MacArthur Foundation’s Oct. 5 Weekly Climate Report:
A Washington Post headline on Wednesday nicely summed up the sobering news coming from the Intergovernmental Panel on Climate Change (IPCC) meeting this week in South Korea: “Climate scientists are struggling to find the right words for very bad news.”

Negotiators from more than 130 countries convened Monday with some 50 scientists in Incheon for a five-day effort to finalize the findings of a comprehensive, extensively peer-reviewed report about the slim likelihood of holding global warming to 1.5°C above preindustrial times—the aspirational goal of the Paris Agreement.
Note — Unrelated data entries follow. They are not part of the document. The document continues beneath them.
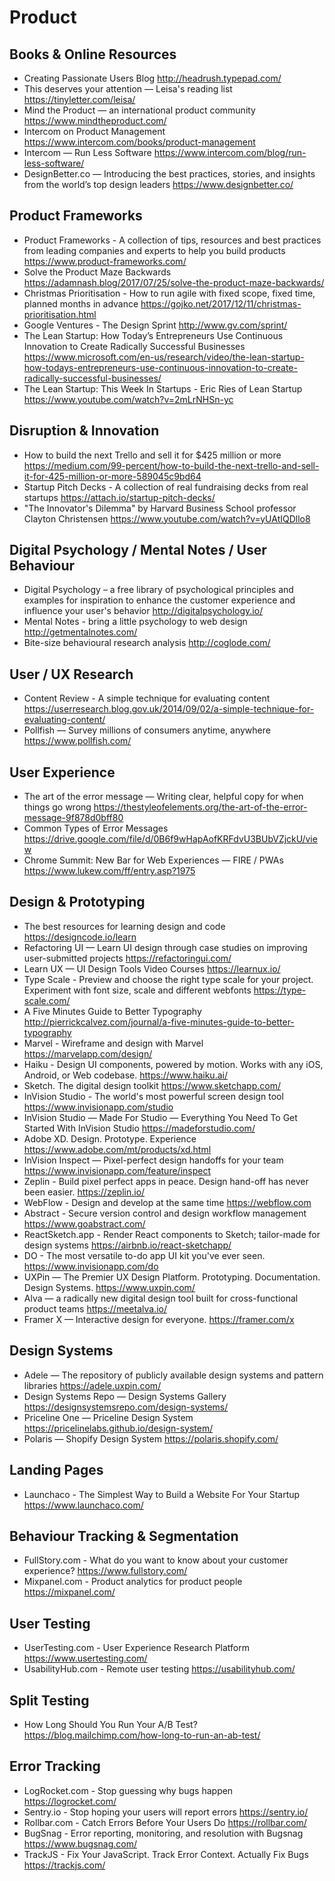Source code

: # Product

## Books & Online Resources

* Creating Passionate Users Blog
  http://headrush.typepad.com/
* This deserves your attention — Leisa's reading list
  https://tinyletter.com/leisa/
* Mind the Product — an international product community
  https://www.mindtheproduct.com/
* Intercom on Product Management
  https://www.intercom.com/books/product-management
* Intercom — Run Less Software
  https://www.intercom.com/blog/run-less-software/
* DesignBetter.co — Introducing the best practices, stories, and insights from the world’s top design leaders
  https://www.designbetter.co/

## Product Frameworks

* Product Frameworks - A collection of tips, resources and best practices from leading companies and experts to help you build products
  https://www.product-frameworks.com/
* Solve the Product Maze Backwards
  https://adamnash.blog/2017/07/25/solve-the-product-maze-backwards/
* Christmas Prioritisation - How to run agile with fixed scope, fixed time, planned months in advance
  https://gojko.net/2017/12/11/christmas-prioritisation.html
* Google Ventures - The Design Sprint
  http://www.gv.com/sprint/
* The Lean Startup: How Today’s Entrepreneurs Use Continuous Innovation to Create Radically Successful Businesses https://www.microsoft.com/en-us/research/video/the-lean-startup-how-todays-entrepreneurs-use-continuous-innovation-to-create-radically-successful-businesses/
* The Lean Startup: This Week In Startups - Eric Ries of Lean Startup https://www.youtube.com/watch?v=2mLrNHSn-yc

## Disruption & Innovation

* How to build the next Trello and sell it for $425 million or more
  https://medium.com/99-percent/how-to-build-the-next-trello-and-sell-it-for-425-million-or-more-589045c9bd64
* Startup Pitch Decks - A collection of real fundraising decks from real startups
  https://attach.io/startup-pitch-decks/
* "The Innovator's Dilemma" by Harvard Business School professor Clayton Christensen
  https://www.youtube.com/watch?v=yUAtIQDllo8

## Digital Psychology / Mental Notes / User Behaviour

* Digital Psychology – a free library of psychological principles and examples for inspiration to enhance the customer experience and influence your user's behavior 
  http://digitalpsychology.io/
* Mental Notes - bring a little psychology to web design
  http://getmentalnotes.com/
* Bite-size behavioural research analysis
  http://coglode.com/
  
## User / UX Research

* Content Review - A simple technique for evaluating content
  https://userresearch.blog.gov.uk/2014/09/02/a-simple-technique-for-evaluating-content/
* Pollfish — Survey millions of consumers anytime, anywhere
  https://www.pollfish.com/

## User Experience 

* The art of the error message — Writing clear, helpful copy for when things go wrong
  https://thestyleofelements.org/the-art-of-the-error-message-9f878d0bff80
* Common Types of Error Messages
  https://drive.google.com/file/d/0B6f9wHapAofKRFdvU3BUbVZjckU/view
* Chrome Summit: New Bar for Web Experiences — FIRE / PWAs
  https://www.lukew.com/ff/entry.asp?1975

## Design & Prototyping

* The best resources for learning design and code
  https://designcode.io/learn
* Refactoring UI — Learn UI design through case studies on improving user-submitted projects
  https://refactoringui.com/
* Learn UX — UI Design Tools Video Courses
  https://learnux.io/
* Type Scale - Preview and choose the right type scale for your project. Experiment with font size, scale and different webfonts
  https://type-scale.com/
* A Five Minutes Guide to Better Typography
  http://pierrickcalvez.com/journal/a-five-minutes-guide-to-better-typography
* Marvel - Wireframe and design with Marvel
  https://marvelapp.com/design/
* Haiku - Design UI components, powered by motion. Works with any iOS, Android, or Web codebase.
  https://www.haiku.ai/
* Sketch. The digital design toolkit
  https://www.sketchapp.com/
* InVision Studio - The world's most powerful screen design tool
  https://www.invisionapp.com/studio
* InVision Studio — Made For Studio — Everything You Need To Get Started With InVision Studio
  https://madeforstudio.com/
* Adobe XD. Design. Prototype. Experience
  https://www.adobe.com/mt/products/xd.html
* InVision Inspect — Pixel-perfect design handoffs for your team
  https://www.invisionapp.com/feature/inspect
* Zeplin - Build pixel perfect apps in peace. Design hand-off has never been easier.
  https://zeplin.io/
* WebFlow - Design and develop at the same time
  https://webflow.com
* Abstract - Secure version control and design workflow management
  https://www.goabstract.com/
* ReactSketch.app - Render React components to Sketch; tailor-made for design systems
  https://airbnb.io/react-sketchapp/
* DO - The most versatile to-do app UI kit you've ever seen.
  https://www.invisionapp.com/do
* UXPin — The Premier UX Design Platform. Prototyping. Documentation. Design Systems.
  https://www.uxpin.com/
* Alva — a radically new digital design tool built for cross-functional product teams
  https://meetalva.io/
* Framer X — Interactive design for everyone.
  https://framer.com/x
  
## Design Systems

* Adele — The repository of publicly available design systems and pattern libraries
  https://adele.uxpin.com/
* Design Systems Repo — Design Systems Gallery
  https://designsystemsrepo.com/design-systems/
* Priceline One — Priceline Design System
  https://pricelinelabs.github.io/design-system/
* Polaris — Shopify Design System
  https://polaris.shopify.com/

## Landing Pages

* Launchaco - The Simplest Way to Build a Website For Your Startup
  https://www.launchaco.com/

## Behaviour Tracking & Segmentation

* FullStory.com - What do you want to know about your customer experience?
  https://www.fullstory.com/
* Mixpanel.com - Product analytics for product people
  https://mixpanel.com/

## User Testing

* UserTesting.com - User Experience Research Platform
  https://www.usertesting.com/
* UsabilityHub.com - Remote user testing
  https://usabilityhub.com/

## Split Testing

* How Long Should You Run Your A/B Test?
  https://blog.mailchimp.com/how-long-to-run-an-ab-test/

## Error Tracking

* LogRocket.com - Stop guessing why bugs happen
  https://logrocket.com/
* Sentry.io - Stop hoping your users will report errors
  https://sentry.io/
* Rollbar.com - Catch Errors Before Your Users Do
  https://rollbar.com/
* BugSnag - Error reporting, monitoring, and resolution with Bugsnag
  https://www.bugsnag.com/
* TrackJS - Fix Your JavaScript. Track Error Context. Actually Fix Bugs
  https://trackjs.com/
“This is a critical point in history,” Youssef Nassef, director of adaptation at the U.N. Framework Convention on Climate Change, told the opening session. “The window of opportunity is rapidly shrinking, and we must all work together to turn things around.”

But even agreeing on the text of the report before its release on Sunday—let alone “turning things around”—proved to be a heavy lift. India’s Business Standard reported seeing a written request from the United States for “more than a hundred dilutions, alterations and deletions.”

“I understand there are some climate change skeptics out there, but let me tell you this: Truth is truth. Climate change cannot be denied,” Kim Eunkyung, South Korea’s environment minister, said on the meeting’s sidelines.

The draft report concluded that the “truth” is 1.5°C is not a safe limit, and that the Paris Agreement’s official goal of 2°C is well into the danger zone for catastrophic climatic changes. “Two degrees is no longer the two degrees we thought it was,” said Kaisa Kosonen, climate policy adviser at Greenpeace International. “It’s increasingly becoming meaningless as a climate goal, when you look at the risks that would come with it and what we are already witnessing with one degree [of warming]. Why would you have a goal that doesn’t protect anything that we care about?”

“Half a degree doesn’t sound like much till you put it in the right context,” said Durwood Zaelke, president of the Washington, DC-based Institute for Governance and Sustainable Development. “It’s 50 percent more than we have now.” And we now have melting polar ice sheets, rising sea levels and increasingly dangerous and costly weather extremes.

“The pledges countries made during the Paris climate accord don’t get us anywhere close to what we have to do,” said Drew Shindell, a climate scientist at Duke University and one of the IPCC report’s authors. “They haven’t really followed through with actions to reduce their emissions in any way commensurate with what they profess to be aiming for.”

“There are now a very small number of pathways [to 1.5°C] that don’t involve carbon removal,” said Jim Skea, a professor on natural sciences at Imperial College London and co-chair of the IPCC working group on climate change mitigation. But carbon removal is not, at present, an option. “None of the proposed techniques can realistically be implemented on a global scale in the next few decades,” said Mark Lawrence, director of the Institute for Advanced Sustainability Studies in Germany. “In other words, we can’t rely on these technologies to make any significant contribution to holding the average temperature increase under the 2°C limit, much less the 1.5° limit.”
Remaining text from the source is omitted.